WHITE CLOVER


'White Clover' (''Trifolium repens'') is a species of clover native to Europe, North Africa, and West Asia. It has been widely introduced elsewhere in the world as a pasture crop.
It is a herbaceous perennial plant. It is low growing, with heads of whitish flowers, often with a tinge of pink or cream. The heads are generally 1.5-2 cm wide, and are at the end of 7 cm peduncles or flower stalks [1]. The leaves are trifoliolate, smooth, elliptic to egg-shaped and long-petioled. The stems function as stolons, so white clover often forms mats with the stems creeping as much as 18 cm a year, and rooting at the nodes .
A close-up of the flowers of White Clover


Contents
Cultivation and Uses
References
Gallery

Cultivation and Uses


White clover grows in turfgrass, crops, and landscapes . It is also found in a wide range of different field type environments.
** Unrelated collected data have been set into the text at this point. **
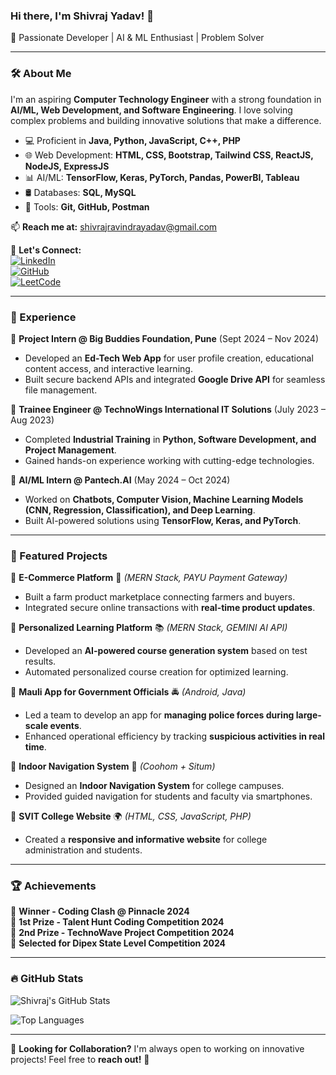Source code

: ### Hi there, I'm Shivraj Yadav! 👋

🚀 Passionate Developer | AI & ML Enthusiast | Problem Solver

---

### 🛠 About Me
I'm an aspiring **Computer Technology Engineer** with a strong foundation in **AI/ML, Web Development, and Software Engineering**. I love solving complex problems and building innovative solutions that make a difference.

- 💻 Proficient in **Java, Python, JavaScript, C++, PHP**
- 🌐 Web Development: **HTML, CSS, Bootstrap, Tailwind CSS, ReactJS, NodeJS, ExpressJS**
- 📊 AI/ML: **TensorFlow, Keras, PyTorch, Pandas, PowerBI, Tableau**
- 🛢 Databases: **SQL, MySQL**
- 🔧 Tools: **Git, GitHub, Postman**

📫 **Reach me at:** [shivrajravindrayadav@gmail.com](mailto:shivrajravindrayadav@gmail.com)

🔗 **Let's Connect:**  
[![LinkedIn](https://img.shields.io/badge/LinkedIn-Connect-blue?style=flat&logo=linkedin)](https://www.linkedin.com/in/shivraj-yadav-a776aa257/)  
[![GitHub](https://img.shields.io/badge/GitHub-Follow-black?style=flat&logo=github)](https://github.com/shivraj-yadav/)  
[![LeetCode](https://img.shields.io/badge/LeetCode-Practice-orange?style=flat&logo=leetcode)](https://leetcode.com/shivraj-yadav/)

---

### 📌 Experience
🔹 **Project Intern @ Big Buddies Foundation, Pune** (Sept 2024 – Nov 2024)  
- Developed an **Ed-Tech Web App** for user profile creation, educational content access, and interactive learning.
- Built secure backend APIs and integrated **Google Drive API** for seamless file management.

🔹 **Trainee Engineer @ TechnoWings International IT Solutions** (July 2023 – Aug 2023)  
- Completed **Industrial Training** in **Python, Software Development, and Project Management**.
- Gained hands-on experience working with cutting-edge technologies.

🔹 **AI/ML Intern @ Pantech.AI** (May 2024 – Oct 2024)  
- Worked on **Chatbots, Computer Vision, Machine Learning Models (CNN, Regression, Classification), and Deep Learning**.
- Built AI-powered solutions using **TensorFlow, Keras, and PyTorch**.

---

### 📂 Featured Projects
🔹 **E-Commerce Platform** 🛒 *(MERN Stack, PAYU Payment Gateway)*  
- Built a farm product marketplace connecting farmers and buyers.
- Integrated secure online transactions with **real-time product updates**.

🔹 **Personalized Learning Platform** 📚 *(MERN Stack, GEMINI AI API)*  
- Developed an **AI-powered course generation system** based on test results.
- Automated personalized course creation for optimized learning.

🔹 **Mauli App for Government Officials** 🚔 *(Android, Java)*  
- Led a team to develop an app for **managing police forces during large-scale events**.
- Enhanced operational efficiency by tracking **suspicious activities in real time**.

🔹 **Indoor Navigation System** 📍 *(Coohom + Situm)*  
- Designed an **Indoor Navigation System** for college campuses.
- Provided guided navigation for students and faculty via smartphones.

🔹 **SVIT College Website** 🌍 *(HTML, CSS, JavaScript, PHP)*  
- Created a **responsive and informative website** for college administration and students.

---

### 🏆 Achievements
🏅 **Winner - Coding Clash @ Pinnacle 2024**  
🥇 **1st Prize - Talent Hunt Coding Competition 2024**  
🥈 **2nd Prize - TechnoWave Project Competition 2024**  
🏅 **Selected for Dipex State Level Competition 2024**  

---

### 🔥 GitHub Stats
![Shivraj's GitHub Stats](https://github-readme-stats.vercel.app/api?username=shivraj-yadav&show_icons=true&theme=radical)

![Top Languages](https://github-readme-stats.vercel.app/api/top-langs/?username=shivraj-yadav&layout=compact&theme=tokyonight)

---

🎯 **Looking for Collaboration?** I'm always open to working on innovative projects! Feel free to **reach out!** 🚀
White clover can tolerate close mowing, and can grow on many different types and pHs of soil, but prefers clay .
Besides making an excellent forage crop for livestock, clovers are a valuable survival food: they are high in protein, widespread, and abundant. They are not easy to digest raw, but this can be easily fixed by boiling for 5-10 minutes [2]. Dried flowerheads and seedpods can also be ground up into a nutritious flour and mixed with other foods, or can be steeped in hot water for a healthy, tasty tea-like infusion.
Before the introduction of broad-leaf herbicides, white clover was more often added to lawn seed mixes than it is today, as it is able to grow and provide green cover in poorer soils where turfgrasses do not perform well. Many people consider clover a weed when growing in lawns, in part because the flowers are attractive to bees and thus create a danger for people with bare feet.
White clover is the only known plant on which the caterpillars of the Coleophoridae case-bearer moth ''Coleophora mayrella'' feed.

References


1. Richard H. Uva, Joseph C. Neal and Joseph M. Ditomaso, ''Weeds of The Northeast'', (Ithaca, NY: Cornell University Press, 1997), Pp. 236-237.
2. Lee Allen Peterson, ''Edible Wild Plants'', (New York City: Houghton Mifflin Company, 1977), P. 56.